В этом баре наша мать проводила почти все свое время. Может, за прошедшие два года Воробей даже жила в этой темной дыре, позабыв, как выглядит солнце, и о ней все тоже позабыли. Вот что бывает, когда Руби больше не обращает на вас внимания. Вы как будто перестаете существовать.
– Ты хотела мне что-то сказать? – спросила я.
Она кивнула, глядя на свои руки. Мать носила много колец, не меньше восьми. Все они были куплены за гроши на блошином рынке, камни, подходящие к месяцам, в которые она не родилась, почернели от времени, серебро сжималось вокруг ее пальцев с разбухшими костяшками. Именно поэтому, говорила Руби, не стоит носить кольца так долго – кто-то к старости усыхает, кто-то полнеет, но ты никогда не узнаешь, каким будет твое тело.
– Она сказала мне не видеться с тобой, – призналась моя мать. – Сказала не приходить в гости. Не звонить. Сказала, что сообщит мне, когда…
Она подняла свои водянистые глаза, в которых мелькнул страх, но больше ничего не сказала.
Я не верила в ее отговорки. Мысль о том, что все это время мать хотела увидеться со мной, тем более если учесть, что мы жили в одном городке, казалась мне абсурдной.
– Руби не запрещала тебе видеться со мной, – ответила я. – Она бы не стала говорить ничего подобного.
Судя по выражению ее лица, она была трезвее, чем обычно, и если бы я сказала правильные вещи, задала правильные вопросы, она смогла бы вполне здраво ответить мне.

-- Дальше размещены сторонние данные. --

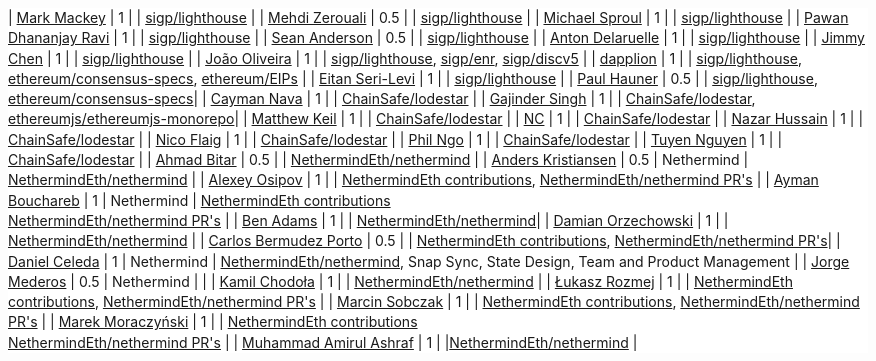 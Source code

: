| [Mark Mackey](https://github.com/ethDreamer/) | 1 | | [sigp/lighthouse](https://github.com/sigp/lighthouse/pulls?q=author%3AethDreamer) |
| [Mehdi Zerouali](https://github.com/zedt3ster/) | 0.5 | | [sigp/lighthouse](https://github.com/sigp/lighthouse/pulls?q=author%3Azedt3ster) |
| [Michael Sproul](https://github.com/michaelsproul/) | 1 | | [sigp/lighthouse](https://github.com/sigp/lighthouse/pulls?q=author%3Amichaelsproul) |
| [Pawan Dhananjay Ravi](https://github.com/pawanjay176/) | 1 | | [sigp/lighthouse](https://github.com/sigp/lighthouse/pulls?q=author%3Apawanjay176) |
| [Sean Anderson](https://github.com/realbigsean/) | 0.5 | | [sigp/lighthouse](https://github.com/sigp/lighthouse/pulls?q=author%3Arealbigsean) |
| [Anton Delaruelle](https://github.com/antondlr) | 1 | | [sigp/lighthouse](https://github.com/sigp/lighthouse/pulls?q=author%3Aantondlr) |
| [Jimmy Chen](https://github.com/jimmygchen) | 1 | | [sigp/lighthouse](https://github.com/sigp/lighthouse/pulls?q=author%3Ajimmygchen) |
| [João Oliveira](https://github.com/jxs) | 1 | | [sigp/lighthouse](https://github.com/sigp/lighthouse/pulls?q=author%3Ajxs), [sigp/enr](https://github.com/sigp/enr/pulls?q=author%3Ajxs), [sigp/discv5](https://github.com/sigp/discv5/pulls?q=author%3Ajxs) |
| [dapplion](https://github.com/dapplion/) | 1 | | [sigp/lighthouse](https://github.com/sigp/lighthouse/pulls?q=author%3Adapplion), [ethereum/consensus-specs](https://github.com/ethereum/consensus-specs/pulls?q=author%3Adapplion), [ethereum/EIPs](https://github.com/ethereum/EIPs/pulls?q=author%3Adapplion) |
| [Eitan Seri-Levi](https://github.com/eserilev/) | 1 | | [sigp/lighthouse](https://github.com/sigp/lighthouse/pulls?q=author%3Aeserilev) |
| [Paul Hauner](https://github.com/paulhauner/) | 0.5 | | [sigp/lighthouse](https://github.com/sigp/lighthouse/pulls?q=author%3Apaulhauner), [ethereum/consensus-specs](https://github.com/ethereum/consensus-specs/pulls?q=author%3Apaulhauner)|
| [Cayman Nava](https://github.com/wemeetagain/) | 1 | | [ChainSafe/lodestar](https://github.com/ChainSafe/lodestar/pulls?q=author%3Awemeetagain) |
| [Gajinder Singh](https://github.com/g11tech/) | 1 | | [ChainSafe/lodestar](https://github.com/ChainSafe/lodestar/pulls?q=author%3Ag11tech), [ethereumjs/ethereumjs-monorepo](https://github.com/ethereumjs/ethereumjs-monorepo/pulls?q=is%3Apr+author%3Ag11tech)|
| [Matthew Keil](https://github.com/matthewkeil) | 1 | | [ChainSafe/lodestar](https://github.com/ChainSafe/lodestar/pulls?q=author%3Amatthewkeil) |
| [NC](https://github.com/ensi321) | 1 | | [ChainSafe/lodestar](https://github.com/ChainSafe/lodestar/pulls?q=author%3Aensi321) |
| [Nazar Hussain](https://github.com/nazarhussain/) | 1 | | [ChainSafe/lodestar](https://github.com/ChainSafe/lodestar/pulls?q=author%3Anazarhussain) |
| [Nico Flaig](https://github.com/nflaig) | 1 | | [ChainSafe/lodestar](https://github.com/ChainSafe/lodestar/pulls?q=author%3Anflaig) |
| [Phil Ngo](https://github.com/philknows/) | 1 | | [ChainSafe/lodestar](https://github.com/ChainSafe/lodestar/pulls?q=author%3Aphilknows) |
| [Tuyen Nguyen](https://github.com/twoeths/) | 1 | | [ChainSafe/lodestar](https://github.com/ChainSafe/lodestar/pulls?q=author%3Atwoeths) |
| [Ahmad Bitar](https://github.com/smartprogrammer93 ) | 0.5 | | [NethermindEth/nethermind](https://github.com/NethermindEth/nethermind/pulls?q=author%3Asmartprogrammer93+) |
| [Anders Kristiansen](https://github.com/ak88) | 0.5 |  Nethermind | [NethermindEth/nethermind](https://github.com/NethermindEth/nethermind/pulls?q=author%3Aak88) |
| [Alexey Osipov](https://github.com/flcl42) | 1 |  | [NethermindEth contributions](https://github.com/flcl42?org=NethermindEth), [NethermindEth/nethermind PR's](https://github.com/NethermindEth/nethermind/pulls/flcl42) |
| [Ayman Bouchareb](https://github.com/Demuirgos) | 1 | Nethermind | [NethermindEth contributions](https://github.com/Demuirgos?org=NethermindEth)<br>[NethermindEth/nethermind PR's](https://github.com/NethermindEth/nethermind/pulls?q=is%3Apr+author%3ADemuirgos+) |
| [Ben Adams](https://github.com/benaadams) | 1 | | [NethermindEth/nethermind](https://github.com/NethermindEth/nethermind/pulls?q=author%3Abenaadams)|
| [Damian Orzechowski](https://github.com/damian-orzechowski) | 1 | | [NethermindEth/nethermind](https://github.com/NethermindEth/nethermind/pulls?q=author%3Adamian-orzechowski+) |
| [Carlos Bermudez Porto](https://github.com/cbermudez97) | 0.5 | | [NethermindEth contributions](https://github.com/cbermudez97?org=NethermindEth), [NethermindEth/nethermind PR's](https://github.com/NethermindEth/nethermind/pulls?q=author%3Acbermudez97+)|
| [Daniel Celeda](https://github.com/dceleda/) | 1 | Nethermind | [NethermindEth/nethermind](https://github.com/NethermindEth/nethermind/), Snap Sync, State Design, Team and Product Management |
| [Jorge Mederos](https://github.com/jmederosalvarado/) | 0.5 | Nethermind | |
| [Kamil Chodoła](https://github.com/kamilchodola/) | 1 | | [NethermindEth/nethermind](https://github.com/NethermindEth/nethermind/pulls?q=author%3Akamilchodola) |
| [Łukasz Rozmej](https://github.com/LukaszRozmej/) | 1 | | [NethermindEth contributions](https://github.com/LukaszRozmej?org=NethermindEth), [NethermindEth/nethermind PR's](https://github.com/NethermindEth/nethermind/pulls?q=author%3ALukaszRozmej) |
| [Marcin Sobczak](https://github.com/marcindsobczak/) | 1 | | [NethermindEth contributions](https://github.com/marcindsobczak?org=NethermindEth), [NethermindEth/nethermind PR's](https://github.com/NethermindEth/nethermind/pulls?q=author%3Amarcindsobczak) |
| [Marek Moraczyński](https://github.com/MarekM25/) | 1 | | [NethermindEth contributions](https://github.com/MarekM25?org=NethermindEth)<br>[NethermindEth/nethermind PR's](https://github.com/NethermindEth/nethermind/pulls?q=author%3AMarekM25) |
| [Muhammad Amirul Ashraf](https://github.com/asdacap) | 1 | |[NethermindEth/nethermind](https://github.com/NethermindEth/nethermind/pulls?q=author%3Aasdacap) |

– С ней с самого начала было что-то не так, – сказала Воробей. – Мать всегда знает, когда с ее ребенком что-то не то, она чувствует это.
Должно быть, она помнила другую Руби, которой я не знала. Она видела в ней то, чего я не могла видеть. И не хотела.
– Что ты хочешь этим сказать? – спросила я. – С Руби все нормально.
– У нее есть это умение, разве не замечала? Оно всегда у нее было, с самого детства. Умение заставлять других делать вещи за нее. Получать то, что она хочет. Говорить то, что она хочет, чтобы ты сказал.
Я пожала плечами. Это было правдой, ну и что с того?
– Ты не сможешь ее остановить. Даже если будешь стараться изо всех сил.
Я посмотрела на Пита, хотела одними губами прошептать ему: «На помощь!», чтобы он спас меня от нее, но он был слишком поглощен своим пивом.
– Я должна была быть рядом с тобой, Хлоя, – говорила моя мать. – Не оставлять тебя с ней. Прости меня.
Она уже и раньше говорила мне подобные вещи, просила прощения за то, что оставила меня одну: так было каждый раз, когда она трезвела и приходила повидаться со мной. Неважно, что я отвечала ей. Я могла напевать, заткнув пальцами уши, могла понюхать лук, чтобы заплакать. Все это было так непостоянно. Вечным могло считаться лишь то, что говорила мне Руби.